The problem of load unbalance of hot resource in unstructured P2P systems are discussed in this article, such as storage space, bandwidth etc. We propose a dynamic load balance strategy. The network is depicted as a collection of many small regions, and the major problems are ensuring the load balance of these small regions. Then, the nodes in network can be taken as the vertices of hypergraph, and the physical location among the nodes is taken as the side of hypergraph. On this basis, the hypergraph is partitioned in small area. The load statuses of partitioned regions are roughly equivalent, and the nodes lying in the same region have certain relevance. Hypergraph partitioning algorithm is adopted to copy the hot resources, to partake the visits of nodes, and to achieve relative global load balance status.

The remainder of this paper is organized as follows. In Section 2, a description of the hypergraph partitioning algorithm is given in detail. In Section 3, the improvement of multi-level partitioning of hypergraph is introduced to solve the problem in load unbalance in P2P network. Section 4 provides several tests to verify the feasibility and effectiveness of our scheme. The conclusions are presented in Section 5.

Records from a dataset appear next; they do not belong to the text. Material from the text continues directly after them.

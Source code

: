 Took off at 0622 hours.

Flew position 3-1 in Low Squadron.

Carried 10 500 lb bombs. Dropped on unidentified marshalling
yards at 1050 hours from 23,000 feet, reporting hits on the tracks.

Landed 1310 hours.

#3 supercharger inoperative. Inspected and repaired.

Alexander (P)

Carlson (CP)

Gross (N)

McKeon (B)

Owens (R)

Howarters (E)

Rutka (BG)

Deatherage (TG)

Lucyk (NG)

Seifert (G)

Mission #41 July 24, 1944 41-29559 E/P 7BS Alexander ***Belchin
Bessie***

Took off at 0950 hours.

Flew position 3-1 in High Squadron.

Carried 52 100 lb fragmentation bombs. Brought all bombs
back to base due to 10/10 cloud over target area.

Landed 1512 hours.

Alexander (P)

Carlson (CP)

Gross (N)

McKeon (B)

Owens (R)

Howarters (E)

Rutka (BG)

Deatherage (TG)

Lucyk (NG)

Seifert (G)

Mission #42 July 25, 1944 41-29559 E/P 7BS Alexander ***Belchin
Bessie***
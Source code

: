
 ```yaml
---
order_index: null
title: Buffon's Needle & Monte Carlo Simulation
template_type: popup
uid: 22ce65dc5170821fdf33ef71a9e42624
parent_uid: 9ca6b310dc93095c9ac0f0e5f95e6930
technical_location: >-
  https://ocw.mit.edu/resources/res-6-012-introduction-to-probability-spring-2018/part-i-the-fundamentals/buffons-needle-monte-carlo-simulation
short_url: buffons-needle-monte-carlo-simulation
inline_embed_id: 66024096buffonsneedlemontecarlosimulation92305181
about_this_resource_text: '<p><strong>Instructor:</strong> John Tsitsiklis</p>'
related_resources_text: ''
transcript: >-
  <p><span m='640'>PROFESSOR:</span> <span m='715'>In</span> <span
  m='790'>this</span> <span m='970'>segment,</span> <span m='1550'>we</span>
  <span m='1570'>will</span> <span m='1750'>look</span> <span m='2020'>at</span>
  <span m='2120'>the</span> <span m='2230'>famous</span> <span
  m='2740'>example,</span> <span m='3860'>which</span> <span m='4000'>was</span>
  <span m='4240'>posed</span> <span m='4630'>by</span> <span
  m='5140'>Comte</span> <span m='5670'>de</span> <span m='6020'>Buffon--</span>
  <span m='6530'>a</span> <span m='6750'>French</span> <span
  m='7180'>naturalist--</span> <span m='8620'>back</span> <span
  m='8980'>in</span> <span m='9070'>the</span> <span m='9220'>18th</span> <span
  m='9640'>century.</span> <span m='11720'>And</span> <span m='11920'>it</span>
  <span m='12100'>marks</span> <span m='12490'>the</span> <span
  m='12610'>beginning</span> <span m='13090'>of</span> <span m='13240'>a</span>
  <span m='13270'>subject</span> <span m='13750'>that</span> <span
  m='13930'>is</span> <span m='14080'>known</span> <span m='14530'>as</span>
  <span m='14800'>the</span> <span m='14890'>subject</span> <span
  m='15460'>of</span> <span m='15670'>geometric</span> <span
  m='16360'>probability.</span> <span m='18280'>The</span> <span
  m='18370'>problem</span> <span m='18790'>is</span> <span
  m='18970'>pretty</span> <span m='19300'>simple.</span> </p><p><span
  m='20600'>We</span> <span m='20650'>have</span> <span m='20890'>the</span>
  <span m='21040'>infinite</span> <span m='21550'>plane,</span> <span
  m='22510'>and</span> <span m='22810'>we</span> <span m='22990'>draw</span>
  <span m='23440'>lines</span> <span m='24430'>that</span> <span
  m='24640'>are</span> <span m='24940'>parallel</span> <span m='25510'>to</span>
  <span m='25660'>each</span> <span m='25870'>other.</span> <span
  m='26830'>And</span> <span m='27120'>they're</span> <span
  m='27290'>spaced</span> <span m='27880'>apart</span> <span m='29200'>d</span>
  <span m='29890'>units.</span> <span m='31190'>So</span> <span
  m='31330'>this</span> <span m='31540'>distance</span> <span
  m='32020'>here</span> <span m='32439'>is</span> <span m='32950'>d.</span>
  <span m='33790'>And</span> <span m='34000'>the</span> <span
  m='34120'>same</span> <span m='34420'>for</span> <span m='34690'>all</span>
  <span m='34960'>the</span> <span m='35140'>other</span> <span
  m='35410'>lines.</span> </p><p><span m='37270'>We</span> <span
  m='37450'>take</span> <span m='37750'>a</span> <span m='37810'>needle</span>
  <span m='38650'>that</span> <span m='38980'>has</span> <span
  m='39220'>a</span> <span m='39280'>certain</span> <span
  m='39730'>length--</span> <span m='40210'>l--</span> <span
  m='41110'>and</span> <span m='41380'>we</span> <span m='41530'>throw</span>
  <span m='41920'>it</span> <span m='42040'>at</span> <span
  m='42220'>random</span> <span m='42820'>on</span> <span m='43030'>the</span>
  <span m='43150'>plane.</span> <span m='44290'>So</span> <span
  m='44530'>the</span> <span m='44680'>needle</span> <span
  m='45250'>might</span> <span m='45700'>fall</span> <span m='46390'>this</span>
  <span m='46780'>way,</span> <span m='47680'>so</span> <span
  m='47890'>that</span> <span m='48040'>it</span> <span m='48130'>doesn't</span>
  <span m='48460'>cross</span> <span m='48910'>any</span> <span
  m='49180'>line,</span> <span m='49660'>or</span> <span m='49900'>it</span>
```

## 2.1 Hypergraph Definition

In the past few decades, graph theory is proved to be very important tools for combinatorial problems in the fields like geometry, number theory, operational research and optimization. To solve more combinatorial problems, it is nature to extend the conception of graph. In 1970, the definition of hypergraph was proposed by C.Berge [13]. Hypergraph is a an extension of the map. In a Hypergraph one hyperside connects several points and each hyperside is a nonvoid subset of Hypergraph point set, which is often used to describe the structure in sparse irregular problems [14]. It not only inherits all the functions of general graphs, but also can solve difficult problems that are hard to deal with. Illustrated by association and clustering analysis in data mining, hypergraph has more concise expression and stronger results.

The representation of hypergraph is H = V, E. V = {V1, V2,…,Vn} is the set of vertex and E = {e1, e2,…,ej} is the set of hyper sides. Different with general graphs, the hypersides in hypergraph is a nonempty subset of the vertex set, that is, the sides of hypergraph can connect 3 or more vertices.

There are some related conceptions in hypergraph partitioning:

Figure 1

An hypergraph with 7 vertices and 4 edges

Size of hyperside: The size of each hyperside is the number of elements in the set, that is, the amount of vertices.

Weight of vertice: Each node ViV has a weight Wi, which is a integer generally.

Sum of external degrees(SOED): If certain hyperside ei crosses K blocks, its price is Ci = K. SOED is defined as the sum of hypersides crossing multiple blocks.

k-way partitioning: For a hypergraph, we define the set P = {P1, P2, …, Pn} as a k-way partitioning of hypergraph. Pi is the subset of vertex set V in hypergraph H. In such method, the entity is performed k-partitioning to acquire bidirectional partitions. Then, each part is further partitioned into quartiles. Assuming that k is a power of two, then the final k-way partitioning can be obtained in log(k) such steps (or after performing k − 1 bisections. In the cases in which k is not a power of two, the above approach needs to be modified so that each bisectioning produces appropriate size patitions.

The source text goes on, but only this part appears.